Building trust begins in this fragile place where our vulnerabilities meet — making eye contact, offering a smile, sharing a name, initiating an awkward first attempt at conversation. For those forced to flee their homes, as well as those in the position of offering new ones, these first wavering extensions of trust affirm our shared humanity. Over time, trust that has eroded can slowly be rebuilt. The value of trust invites us to begin unlearning suspicion at the level of the human heart.
We commit to the best in one another
A refugee claimant is, first and foremost, a human being. “Refugee claimant” is a legal label our neighbours bear, often reluctantly, for a short time. It is an interim identity between fleeing danger and finding refuge. I have heard many neighbours tell me that becoming a refugee was their last resort. It is a desperate and courageous leap for safety, dignity, and belonging. We honour those who are forcibly displaced when we bear this in mind. By choosing trust from our very first encounter, we commit to the best in one another.
By choosing trust from our very first encounter, we commit to the best in one another.

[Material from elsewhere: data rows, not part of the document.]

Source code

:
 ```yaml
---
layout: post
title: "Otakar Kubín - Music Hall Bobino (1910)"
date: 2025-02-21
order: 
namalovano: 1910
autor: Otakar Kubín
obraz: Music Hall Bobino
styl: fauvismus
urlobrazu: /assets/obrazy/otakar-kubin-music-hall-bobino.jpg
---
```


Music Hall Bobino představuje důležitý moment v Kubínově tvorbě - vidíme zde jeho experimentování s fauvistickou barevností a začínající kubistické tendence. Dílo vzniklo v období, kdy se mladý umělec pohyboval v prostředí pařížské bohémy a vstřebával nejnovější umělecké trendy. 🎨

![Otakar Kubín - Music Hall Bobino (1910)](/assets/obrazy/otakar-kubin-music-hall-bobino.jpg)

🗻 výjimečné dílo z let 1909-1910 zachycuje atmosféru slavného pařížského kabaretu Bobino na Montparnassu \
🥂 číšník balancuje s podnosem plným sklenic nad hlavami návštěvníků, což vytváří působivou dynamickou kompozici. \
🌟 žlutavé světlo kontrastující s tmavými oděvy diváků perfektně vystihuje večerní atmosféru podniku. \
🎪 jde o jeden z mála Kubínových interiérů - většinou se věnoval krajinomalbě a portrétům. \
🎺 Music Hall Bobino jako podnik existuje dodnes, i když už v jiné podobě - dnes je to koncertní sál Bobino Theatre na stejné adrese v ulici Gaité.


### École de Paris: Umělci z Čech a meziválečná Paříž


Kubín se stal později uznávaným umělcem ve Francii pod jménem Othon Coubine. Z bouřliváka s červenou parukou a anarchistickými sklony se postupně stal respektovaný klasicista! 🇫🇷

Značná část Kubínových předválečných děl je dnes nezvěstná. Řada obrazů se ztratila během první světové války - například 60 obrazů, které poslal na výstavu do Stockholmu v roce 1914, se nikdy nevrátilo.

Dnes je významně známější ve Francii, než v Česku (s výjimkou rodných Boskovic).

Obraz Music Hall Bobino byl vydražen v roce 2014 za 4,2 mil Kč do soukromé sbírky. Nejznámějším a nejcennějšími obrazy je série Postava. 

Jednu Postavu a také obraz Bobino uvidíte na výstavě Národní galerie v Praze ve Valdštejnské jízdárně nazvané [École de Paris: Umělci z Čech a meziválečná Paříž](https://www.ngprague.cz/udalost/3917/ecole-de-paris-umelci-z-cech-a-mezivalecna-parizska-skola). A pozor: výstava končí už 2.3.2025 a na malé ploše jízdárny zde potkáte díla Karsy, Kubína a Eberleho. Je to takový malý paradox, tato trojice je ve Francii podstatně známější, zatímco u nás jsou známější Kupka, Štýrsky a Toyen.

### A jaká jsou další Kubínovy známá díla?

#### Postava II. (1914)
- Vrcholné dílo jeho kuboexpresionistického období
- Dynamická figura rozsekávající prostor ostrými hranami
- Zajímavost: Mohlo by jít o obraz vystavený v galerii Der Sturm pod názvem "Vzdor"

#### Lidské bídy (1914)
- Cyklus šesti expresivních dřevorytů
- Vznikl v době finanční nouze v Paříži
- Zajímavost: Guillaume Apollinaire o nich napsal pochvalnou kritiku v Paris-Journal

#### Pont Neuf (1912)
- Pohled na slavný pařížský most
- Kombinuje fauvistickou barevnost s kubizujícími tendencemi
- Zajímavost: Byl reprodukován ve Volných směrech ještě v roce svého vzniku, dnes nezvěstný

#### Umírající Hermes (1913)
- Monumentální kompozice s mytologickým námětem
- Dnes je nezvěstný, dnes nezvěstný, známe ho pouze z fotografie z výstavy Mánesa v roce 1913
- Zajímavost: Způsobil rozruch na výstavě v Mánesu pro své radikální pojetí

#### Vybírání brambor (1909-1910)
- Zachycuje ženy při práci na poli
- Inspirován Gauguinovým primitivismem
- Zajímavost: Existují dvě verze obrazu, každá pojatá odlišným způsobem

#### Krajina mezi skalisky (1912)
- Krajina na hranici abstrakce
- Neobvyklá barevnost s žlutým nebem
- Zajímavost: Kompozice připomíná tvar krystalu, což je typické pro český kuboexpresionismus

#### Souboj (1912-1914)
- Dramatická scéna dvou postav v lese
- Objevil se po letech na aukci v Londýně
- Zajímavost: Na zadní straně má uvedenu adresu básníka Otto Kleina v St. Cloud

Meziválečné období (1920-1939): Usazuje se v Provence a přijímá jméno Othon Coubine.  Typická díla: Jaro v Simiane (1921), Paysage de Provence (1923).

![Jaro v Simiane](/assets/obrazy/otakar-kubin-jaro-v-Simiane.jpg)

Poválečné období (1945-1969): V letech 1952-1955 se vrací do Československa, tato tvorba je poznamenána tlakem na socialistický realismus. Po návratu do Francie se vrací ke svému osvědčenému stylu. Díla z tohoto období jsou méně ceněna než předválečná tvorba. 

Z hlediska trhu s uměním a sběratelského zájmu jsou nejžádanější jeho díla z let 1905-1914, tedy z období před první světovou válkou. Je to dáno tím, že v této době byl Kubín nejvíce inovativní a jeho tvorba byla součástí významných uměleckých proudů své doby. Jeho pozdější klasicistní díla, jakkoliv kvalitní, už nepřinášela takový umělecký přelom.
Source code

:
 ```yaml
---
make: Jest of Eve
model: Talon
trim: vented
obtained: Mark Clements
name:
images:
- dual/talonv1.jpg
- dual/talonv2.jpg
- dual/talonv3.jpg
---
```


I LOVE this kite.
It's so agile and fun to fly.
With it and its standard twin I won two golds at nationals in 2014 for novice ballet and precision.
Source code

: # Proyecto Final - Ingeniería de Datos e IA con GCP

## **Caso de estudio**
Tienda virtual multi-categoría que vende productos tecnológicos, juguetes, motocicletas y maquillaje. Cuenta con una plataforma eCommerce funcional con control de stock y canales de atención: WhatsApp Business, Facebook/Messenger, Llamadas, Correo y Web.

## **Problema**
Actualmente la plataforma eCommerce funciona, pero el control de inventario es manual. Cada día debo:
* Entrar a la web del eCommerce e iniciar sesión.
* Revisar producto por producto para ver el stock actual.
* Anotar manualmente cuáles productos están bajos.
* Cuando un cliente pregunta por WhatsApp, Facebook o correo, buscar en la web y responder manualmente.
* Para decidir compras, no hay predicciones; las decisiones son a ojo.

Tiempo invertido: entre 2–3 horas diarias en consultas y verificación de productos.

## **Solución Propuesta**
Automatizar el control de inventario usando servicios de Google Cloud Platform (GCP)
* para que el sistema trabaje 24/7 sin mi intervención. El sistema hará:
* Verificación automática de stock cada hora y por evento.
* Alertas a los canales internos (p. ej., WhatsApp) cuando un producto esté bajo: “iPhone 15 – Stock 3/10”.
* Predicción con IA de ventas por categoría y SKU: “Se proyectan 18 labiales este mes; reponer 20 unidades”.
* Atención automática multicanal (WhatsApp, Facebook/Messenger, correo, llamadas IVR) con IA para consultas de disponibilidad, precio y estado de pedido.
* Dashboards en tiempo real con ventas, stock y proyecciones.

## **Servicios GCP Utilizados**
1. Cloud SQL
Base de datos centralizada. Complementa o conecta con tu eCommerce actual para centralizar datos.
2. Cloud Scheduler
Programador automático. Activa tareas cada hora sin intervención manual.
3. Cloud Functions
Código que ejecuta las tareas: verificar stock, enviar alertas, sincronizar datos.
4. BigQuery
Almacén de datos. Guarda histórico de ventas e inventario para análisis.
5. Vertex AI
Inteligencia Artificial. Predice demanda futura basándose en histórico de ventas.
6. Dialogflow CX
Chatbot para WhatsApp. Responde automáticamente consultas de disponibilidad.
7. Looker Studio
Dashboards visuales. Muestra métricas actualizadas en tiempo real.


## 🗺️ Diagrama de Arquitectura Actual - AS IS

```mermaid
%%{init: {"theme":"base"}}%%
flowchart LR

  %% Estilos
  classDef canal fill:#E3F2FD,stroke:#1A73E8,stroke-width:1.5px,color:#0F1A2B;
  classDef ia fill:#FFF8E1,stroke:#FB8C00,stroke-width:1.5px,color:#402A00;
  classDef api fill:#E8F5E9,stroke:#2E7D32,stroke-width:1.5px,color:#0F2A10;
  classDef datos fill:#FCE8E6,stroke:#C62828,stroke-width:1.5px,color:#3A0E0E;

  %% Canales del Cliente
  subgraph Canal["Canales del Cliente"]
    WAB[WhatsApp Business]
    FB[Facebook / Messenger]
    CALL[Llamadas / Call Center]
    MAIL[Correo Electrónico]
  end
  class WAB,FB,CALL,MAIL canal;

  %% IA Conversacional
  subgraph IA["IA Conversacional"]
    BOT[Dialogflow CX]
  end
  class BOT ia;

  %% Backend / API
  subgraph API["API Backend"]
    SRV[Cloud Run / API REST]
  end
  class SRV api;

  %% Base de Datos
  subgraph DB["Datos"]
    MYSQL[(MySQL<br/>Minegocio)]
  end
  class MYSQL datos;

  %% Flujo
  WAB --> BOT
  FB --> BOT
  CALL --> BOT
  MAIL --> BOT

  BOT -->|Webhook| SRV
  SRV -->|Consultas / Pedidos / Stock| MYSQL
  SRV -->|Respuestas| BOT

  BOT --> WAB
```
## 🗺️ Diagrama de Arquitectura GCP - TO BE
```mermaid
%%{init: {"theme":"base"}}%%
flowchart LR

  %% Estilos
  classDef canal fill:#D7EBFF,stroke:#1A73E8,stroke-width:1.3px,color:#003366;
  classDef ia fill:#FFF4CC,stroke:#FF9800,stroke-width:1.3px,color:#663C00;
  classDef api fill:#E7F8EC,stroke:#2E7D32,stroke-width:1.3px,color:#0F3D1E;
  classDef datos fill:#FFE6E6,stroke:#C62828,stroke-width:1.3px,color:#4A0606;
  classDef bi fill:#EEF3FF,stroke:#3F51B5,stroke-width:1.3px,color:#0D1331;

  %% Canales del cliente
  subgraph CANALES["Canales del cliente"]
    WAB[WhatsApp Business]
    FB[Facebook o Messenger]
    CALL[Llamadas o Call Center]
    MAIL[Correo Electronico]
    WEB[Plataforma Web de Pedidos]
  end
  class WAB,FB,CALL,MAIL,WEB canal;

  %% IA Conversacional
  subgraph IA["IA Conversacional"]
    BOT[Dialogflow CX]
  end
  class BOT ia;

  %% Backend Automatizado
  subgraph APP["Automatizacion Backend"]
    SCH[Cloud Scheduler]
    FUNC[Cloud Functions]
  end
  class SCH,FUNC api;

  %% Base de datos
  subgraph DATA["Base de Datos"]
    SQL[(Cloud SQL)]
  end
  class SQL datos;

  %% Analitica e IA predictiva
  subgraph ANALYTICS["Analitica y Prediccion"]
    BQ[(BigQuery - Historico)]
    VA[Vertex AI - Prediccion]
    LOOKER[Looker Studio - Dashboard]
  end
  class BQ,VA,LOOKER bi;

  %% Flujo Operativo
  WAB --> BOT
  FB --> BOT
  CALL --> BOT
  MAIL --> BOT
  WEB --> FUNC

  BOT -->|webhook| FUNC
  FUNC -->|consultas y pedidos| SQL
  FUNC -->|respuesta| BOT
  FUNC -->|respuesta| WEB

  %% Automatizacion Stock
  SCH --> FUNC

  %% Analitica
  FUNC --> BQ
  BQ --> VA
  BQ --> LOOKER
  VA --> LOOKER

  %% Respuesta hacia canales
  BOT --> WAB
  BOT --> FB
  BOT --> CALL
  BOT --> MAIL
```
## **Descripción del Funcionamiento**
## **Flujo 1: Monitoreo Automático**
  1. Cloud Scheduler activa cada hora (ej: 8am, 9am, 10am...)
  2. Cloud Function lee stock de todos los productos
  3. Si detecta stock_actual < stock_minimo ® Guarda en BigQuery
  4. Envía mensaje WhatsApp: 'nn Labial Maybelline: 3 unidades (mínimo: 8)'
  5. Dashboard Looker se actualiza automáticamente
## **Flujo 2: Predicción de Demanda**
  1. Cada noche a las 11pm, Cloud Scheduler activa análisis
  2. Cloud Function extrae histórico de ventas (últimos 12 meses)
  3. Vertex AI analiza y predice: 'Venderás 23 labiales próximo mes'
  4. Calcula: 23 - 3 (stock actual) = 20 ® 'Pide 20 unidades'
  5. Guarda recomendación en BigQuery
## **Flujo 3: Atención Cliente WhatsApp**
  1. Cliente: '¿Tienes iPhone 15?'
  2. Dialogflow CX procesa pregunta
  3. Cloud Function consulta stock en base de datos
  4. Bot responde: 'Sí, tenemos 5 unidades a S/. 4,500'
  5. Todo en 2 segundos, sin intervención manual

For someone like Esther, the journey to safety and belonging in a new country is complex and arduous. After arrival in Canada, the process involves navigating layers of bureaucracy, often in a second language, all while grieving the loss of family, friends, and country, and carrying major uncertainty about the future. The process culminates in a hearing room of Canada’s Immigration and Refugee Board (IRB). There, someone like Esther presents her personal story, along with evidence of persecution, to a decision-making member of the IRB.⁵ If the decision is positive, the pathway to Permanent Residency (PR) and eventual citizenship opens. If the decision is negative, chances for protection in Canada narrow dramatically.
All along this pathway to protection in Canada, refugee claimants must tell and re-tell traumatizing aspects of their stories, both in the legal preparations for the refugee hearing and when trying to access services and support. This means that someone like Esther is forced to relive, time and again, the very persecution she is trying to escape.
Within this context, practicing the value of trust means taking a completely different approach to our relationships with newcomers. When a person seeking refugee protection applies to live at Kinbrace, rather than asking detailed questions about their story, we request only the most basic information that will assist us in welcoming them. We begin as complete strangers to one another. If personal stories emerge, they emerge over time as friendship grows. Trust leads us to cultivate a spacious hospitality, where the questions we ask centre on our shared humanity rather than on the traumatic aspects of someone’s recent refugee journey. In this way, we can begin to create a home together — or, as one South American resident described it, “a safe harbour in a storm.”
Think of an experience when you were treated with unwarranted suspicion. How did that feel, and how did you respond?
Who is someone you trust deeply? What allows you to offer them your trust?
Perhaps you have not felt what it is like to be called a “refugee,” but have you ever had to wear a label because of a life circumstance?